Some who pay attention to such things are now beginning to favor a system called range voting, or "rated vote." In it, each voter gives each candidate a rating between 0 and 99 (or 0 and 9, or whatever). The voter is advised to score his top preference as 99, and his bottom preference as 0. These ratings are averaged, and the highest-rated candidate wins.
Partisans for this system note that it has several perceived advantages over IRV, among them: there is no penalty for highly rating multiple candidates; you can more expressively represent your preferences than with simple rankings; there is no structural incentive to vote in a way that doesn't accurately represent your opinion.
Furthermore, IRV is seen to have most of the flaws of the present system, since there is still some degree of strategy in choosing who gets the vital first or second votes. After all, if all voters were to vote first for the most extreme candidates, the consensus candidate may well be eliminated. The reverse is also true, and more likely; those countries with IRV tend to have two strong parties and a host of minor ones.

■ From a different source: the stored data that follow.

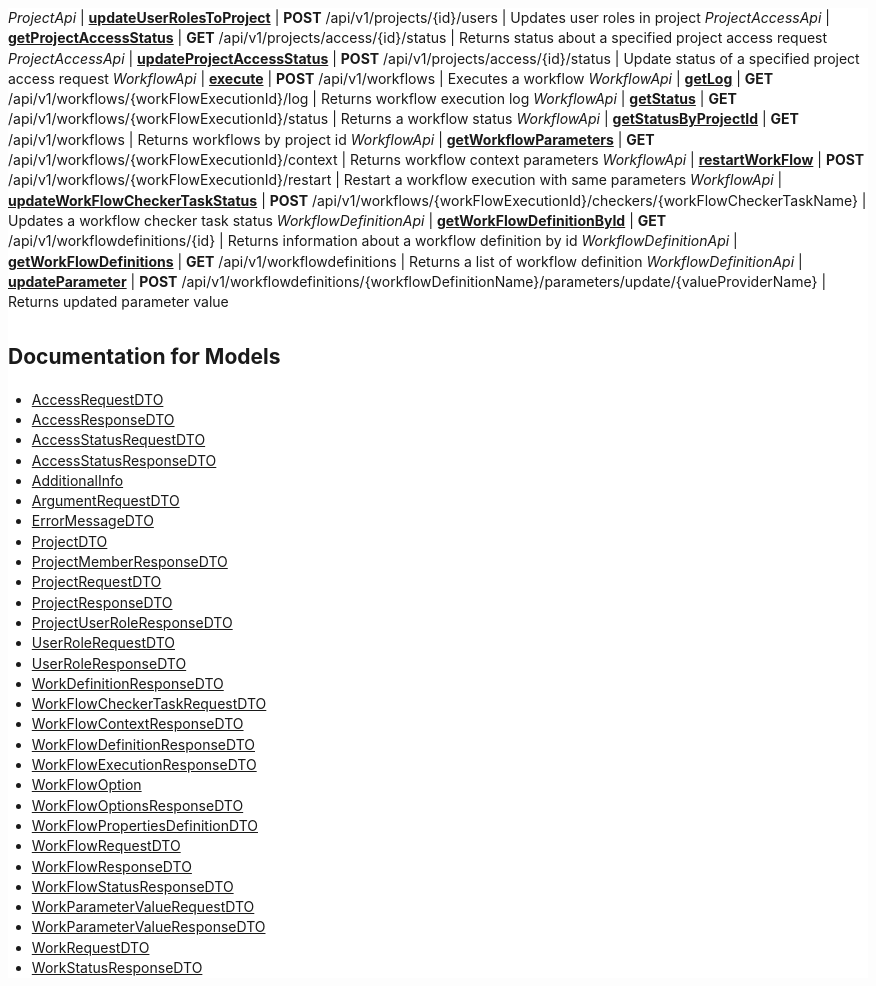 *ProjectApi* | [**updateUserRolesToProject**](docs/ProjectApi.md#updateUserRolesToProject) | **POST** /api/v1/projects/{id}/users | Updates user roles in project
*ProjectAccessApi* | [**getProjectAccessStatus**](docs/ProjectAccessApi.md#getProjectAccessStatus) | **GET** /api/v1/projects/access/{id}/status | Returns status about a specified project access request
*ProjectAccessApi* | [**updateProjectAccessStatus**](docs/ProjectAccessApi.md#updateProjectAccessStatus) | **POST** /api/v1/projects/access/{id}/status | Update status of a specified project access request
*WorkflowApi* | [**execute**](docs/WorkflowApi.md#execute) | **POST** /api/v1/workflows | Executes a workflow
*WorkflowApi* | [**getLog**](docs/WorkflowApi.md#getLog) | **GET** /api/v1/workflows/{workFlowExecutionId}/log | Returns workflow execution log
*WorkflowApi* | [**getStatus**](docs/WorkflowApi.md#getStatus) | **GET** /api/v1/workflows/{workFlowExecutionId}/status | Returns a workflow status
*WorkflowApi* | [**getStatusByProjectId**](docs/WorkflowApi.md#getStatusByProjectId) | **GET** /api/v1/workflows | Returns workflows by project id
*WorkflowApi* | [**getWorkflowParameters**](docs/WorkflowApi.md#getWorkflowParameters) | **GET** /api/v1/workflows/{workFlowExecutionId}/context | Returns workflow context parameters
*WorkflowApi* | [**restartWorkFlow**](docs/WorkflowApi.md#restartWorkFlow) | **POST** /api/v1/workflows/{workFlowExecutionId}/restart | Restart a workflow execution with same parameters
*WorkflowApi* | [**updateWorkFlowCheckerTaskStatus**](docs/WorkflowApi.md#updateWorkFlowCheckerTaskStatus) | **POST** /api/v1/workflows/{workFlowExecutionId}/checkers/{workFlowCheckerTaskName} | Updates a workflow checker task status
*WorkflowDefinitionApi* | [**getWorkFlowDefinitionById**](docs/WorkflowDefinitionApi.md#getWorkFlowDefinitionById) | **GET** /api/v1/workflowdefinitions/{id} | Returns information about a workflow definition by id
*WorkflowDefinitionApi* | [**getWorkFlowDefinitions**](docs/WorkflowDefinitionApi.md#getWorkFlowDefinitions) | **GET** /api/v1/workflowdefinitions | Returns a list of workflow definition
*WorkflowDefinitionApi* | [**updateParameter**](docs/WorkflowDefinitionApi.md#updateParameter) | **POST** /api/v1/workflowdefinitions/{workflowDefinitionName}/parameters/update/{valueProviderName} | Returns updated parameter value


## Documentation for Models

 - [AccessRequestDTO](docs/AccessRequestDTO.md)
 - [AccessResponseDTO](docs/AccessResponseDTO.md)
 - [AccessStatusRequestDTO](docs/AccessStatusRequestDTO.md)
 - [AccessStatusResponseDTO](docs/AccessStatusResponseDTO.md)
 - [AdditionalInfo](docs/AdditionalInfo.md)
 - [ArgumentRequestDTO](docs/ArgumentRequestDTO.md)
 - [ErrorMessageDTO](docs/ErrorMessageDTO.md)
 - [ProjectDTO](docs/ProjectDTO.md)
 - [ProjectMemberResponseDTO](docs/ProjectMemberResponseDTO.md)
 - [ProjectRequestDTO](docs/ProjectRequestDTO.md)
 - [ProjectResponseDTO](docs/ProjectResponseDTO.md)
 - [ProjectUserRoleResponseDTO](docs/ProjectUserRoleResponseDTO.md)
 - [UserRoleRequestDTO](docs/UserRoleRequestDTO.md)
 - [UserRoleResponseDTO](docs/UserRoleResponseDTO.md)
 - [WorkDefinitionResponseDTO](docs/WorkDefinitionResponseDTO.md)
 - [WorkFlowCheckerTaskRequestDTO](docs/WorkFlowCheckerTaskRequestDTO.md)
 - [WorkFlowContextResponseDTO](docs/WorkFlowContextResponseDTO.md)
 - [WorkFlowDefinitionResponseDTO](docs/WorkFlowDefinitionResponseDTO.md)
 - [WorkFlowExecutionResponseDTO](docs/WorkFlowExecutionResponseDTO.md)
 - [WorkFlowOption](docs/WorkFlowOption.md)
 - [WorkFlowOptionsResponseDTO](docs/WorkFlowOptionsResponseDTO.md)
 - [WorkFlowPropertiesDefinitionDTO](docs/WorkFlowPropertiesDefinitionDTO.md)
 - [WorkFlowRequestDTO](docs/WorkFlowRequestDTO.md)
 - [WorkFlowResponseDTO](docs/WorkFlowResponseDTO.md)
 - [WorkFlowStatusResponseDTO](docs/WorkFlowStatusResponseDTO.md)
 - [WorkParameterValueRequestDTO](docs/WorkParameterValueRequestDTO.md)
 - [WorkParameterValueResponseDTO](docs/WorkParameterValueResponseDTO.md)
 - [WorkRequestDTO](docs/WorkRequestDTO.md)
 - [WorkStatusResponseDTO](docs/WorkStatusResponseDTO.md) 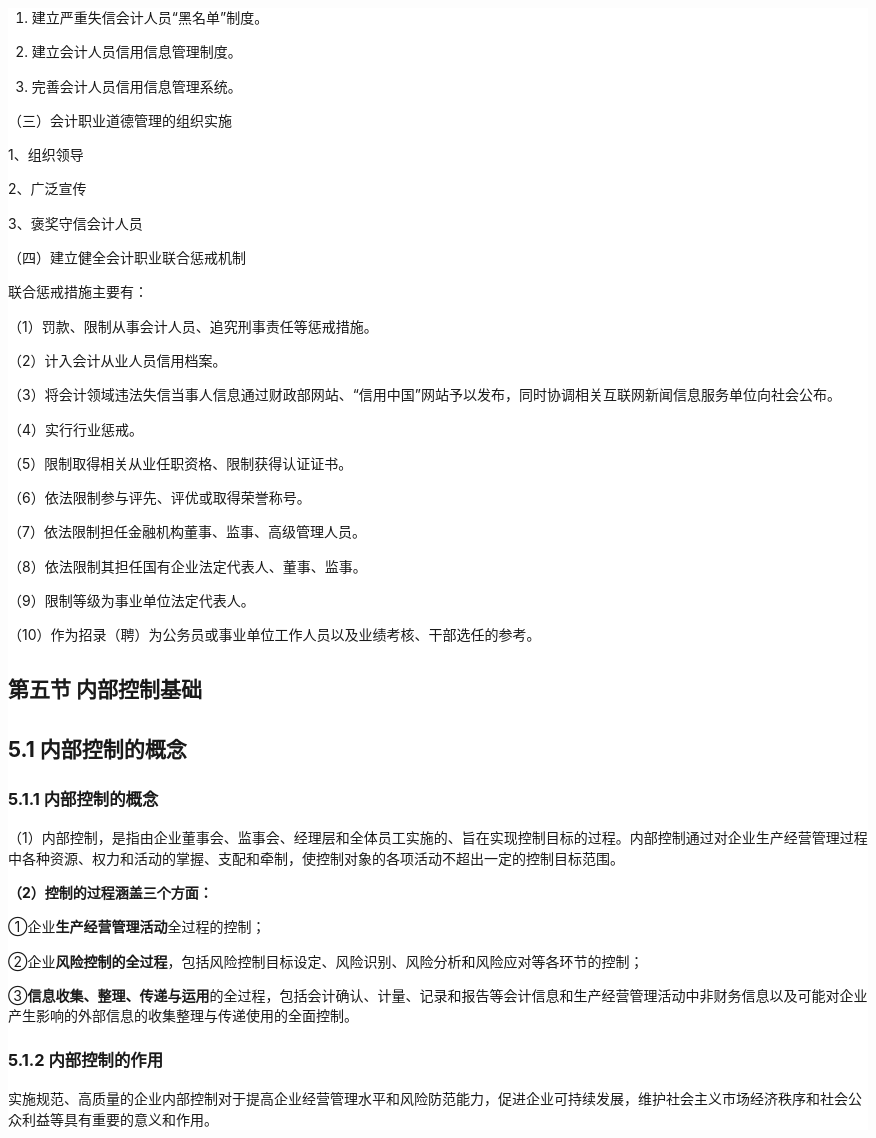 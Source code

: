 1. 建立严重失信会计人员“黑名单”制度。

2. 建立会计人员信用信息管理制度。

3. 完善会计人员信用信息管理系统。

（三）会计职业道德管理的组织实施

1、组织领导

2、广泛宣传

3、褒奖守信会计人员

（四）建立健全会计职业联合惩戒机制

联合惩戒措施主要有：

（1）罚款、限制从事会计人员、追究刑事责任等惩戒措施。

（2）计入会计从业人员信用档案。

（3）将会计领域违法失信当事人信息通过财政部网站、“信用中国”网站予以发布，同时协调相关互联网新闻信息服务单位向社会公布。

（4）实行行业惩戒。

（5）限制取得相关从业任职资格、限制获得认证证书。

（6）依法限制参与评先、评优或取得荣誉称号。

（7）依法限制担任金融机构董事、监事、高级管理人员。

（8）依法限制其担任国有企业法定代表人、董事、监事。

（9）限制等级为事业单位法定代表人。

（10）作为招录（聘）为公务员或事业单位工作人员以及业绩考核、干部选任的参考。

## 第五节 内部控制基础



## 5.1 内部控制的概念

### 5.1.1 内部控制的概念

（1）内部控制，是指由企业董事会、监事会、经理层和全体员工实施的、旨在实现控制目标的过程。内部控制通过对企业生产经营管理过程中各种资源、权力和活动的掌握、支配和牵制，使控制对象的各项活动不超出一定的控制目标范围。

**（2）控制的过程涵盖三个方面：**

①企业**生产经营管理活动**全过程的控制；

②企业**风险控制的全过程**，包括风险控制目标设定、风险识别、风险分析和风险应对等各环节的控制；

③**信息收集、整理、传递与运用**的全过程，包括会计确认、计量、记录和报告等会计信息和生产经营管理活动中非财务信息以及可能对企业产生影响的外部信息的收集整理与传递使用的全面控制。

### **5.1.2 内部控制的作用**

实施规范、高质量的企业内部控制对于提高企业经营管理水平和风险防范能力，促进企业可持续发展，维护社会主义市场经济秩序和社会公众利益等具有重要的意义和作用。
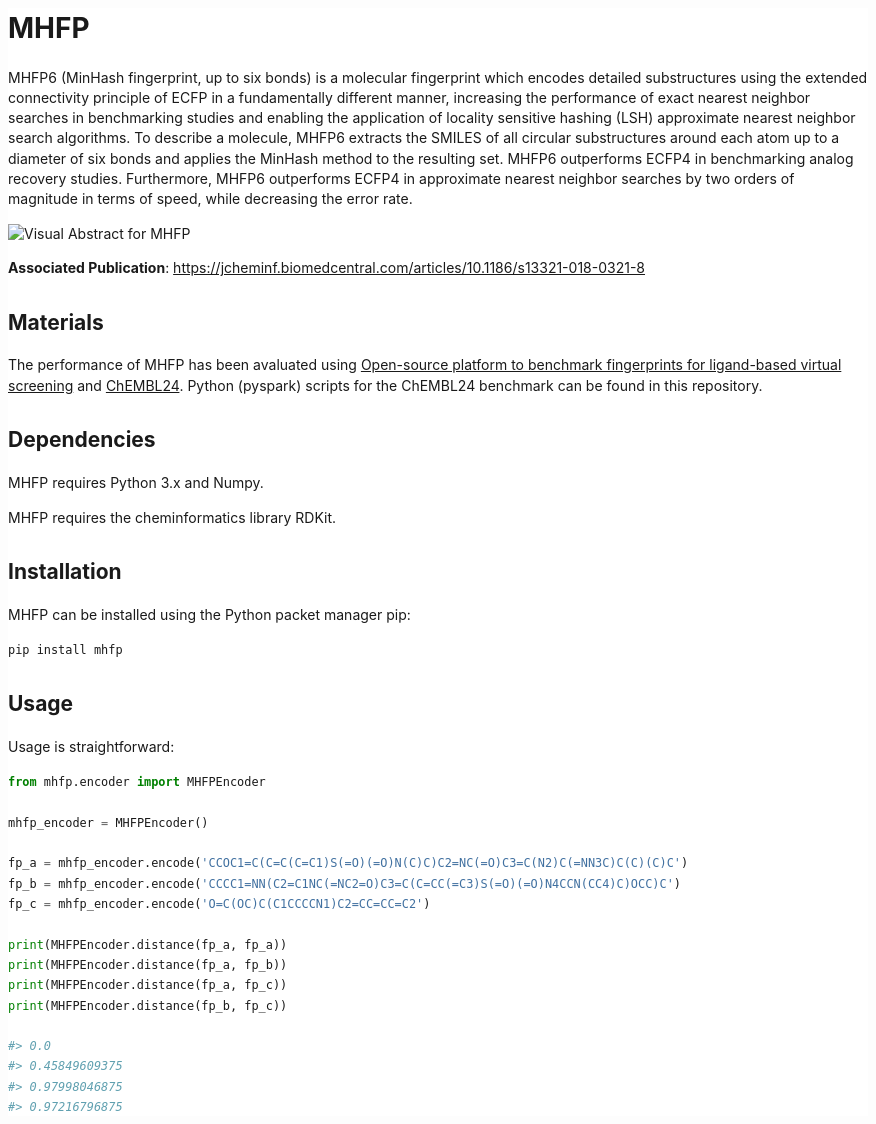 # MHFP

MHFP6 (MinHash fingerprint, up to six bonds) is a molecular fingerprint which encodes detailed substructures using the extended connectivity principle of ECFP in a fundamentally different manner, increasing the performance of exact nearest neighbor searches in benchmarking studies and enabling the application of locality sensitive hashing (LSH) approximate nearest neighbor search algorithms. To describe a molecule, MHFP6 extracts the SMILES of all circular substructures around each atom up to a diameter of six bonds and applies the MinHash method to the resulting set. MHFP6 outperforms ECFP4 in benchmarking analog recovery studies. Furthermore, MHFP6 outperforms ECFP4 in approximate nearest neighbor searches by two orders of magnitude in terms of speed, while decreasing the error rate.

![Visual Abstract for MHFP](http://doc.gdb.tools/mhfp_ga.jpg)

**Associated Publication**: 
https://jcheminf.biomedcentral.com/articles/10.1186/s13321-018-0321-8

## Materials
The performance of MHFP has been avaluated using [Open-source platform to benchmark fingerprints for ligand-based virtual screening](https://github.com/rdkit/benchmarking_platform) and [ChEMBL24](https://www.ebi.ac.uk/chembl/downloads). Python (pyspark) scripts for the ChEMBL24 benchmark can be found in this repository.

## Dependencies
MHFP requires Python 3.x and Numpy.

MHFP requires the cheminformatics library RDKit.

## Installation
MHFP can be installed using the Python packet manager pip:
```bash
pip install mhfp
```

## Usage
Usage is straightforward:
```Python
from mhfp.encoder import MHFPEncoder

mhfp_encoder = MHFPEncoder()

fp_a = mhfp_encoder.encode('CCOC1=C(C=C(C=C1)S(=O)(=O)N(C)C)C2=NC(=O)C3=C(N2)C(=NN3C)C(C)(C)C')
fp_b = mhfp_encoder.encode('CCCC1=NN(C2=C1NC(=NC2=O)C3=C(C=CC(=C3)S(=O)(=O)N4CCN(CC4)C)OCC)C')
fp_c = mhfp_encoder.encode('O=C(OC)C(C1CCCCN1)C2=CC=CC=C2')

print(MHFPEncoder.distance(fp_a, fp_a))
print(MHFPEncoder.distance(fp_a, fp_b))
print(MHFPEncoder.distance(fp_a, fp_c))
print(MHFPEncoder.distance(fp_b, fp_c))

#> 0.0
#> 0.45849609375
#> 0.97998046875
#> 0.97216796875
```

The concept sounds interesting, and the proponents note that similar systems are presently used to rate content on the internet such as movies or books. But this points out my largest criticism with the plan as proposed by the linked website. In the version it proposes, voters have the option of expressing no opinion on a given candidate. Unfortunately, what often happens in places like Amazon.com is that the overall rating in disproportionally determined by strong partisans for and against a candidate. If a voting system were to allow voters to remove their views from consideration, outcomes would be determined largely by the fringes.
If a candidate has done such a poor job of outreach that many voters have no opinion one way or the other, he should not be rewarded by making his few supporters relatively more influential. There should be no "express no opinion" option.
Aside from that, however, range voting looks interesting.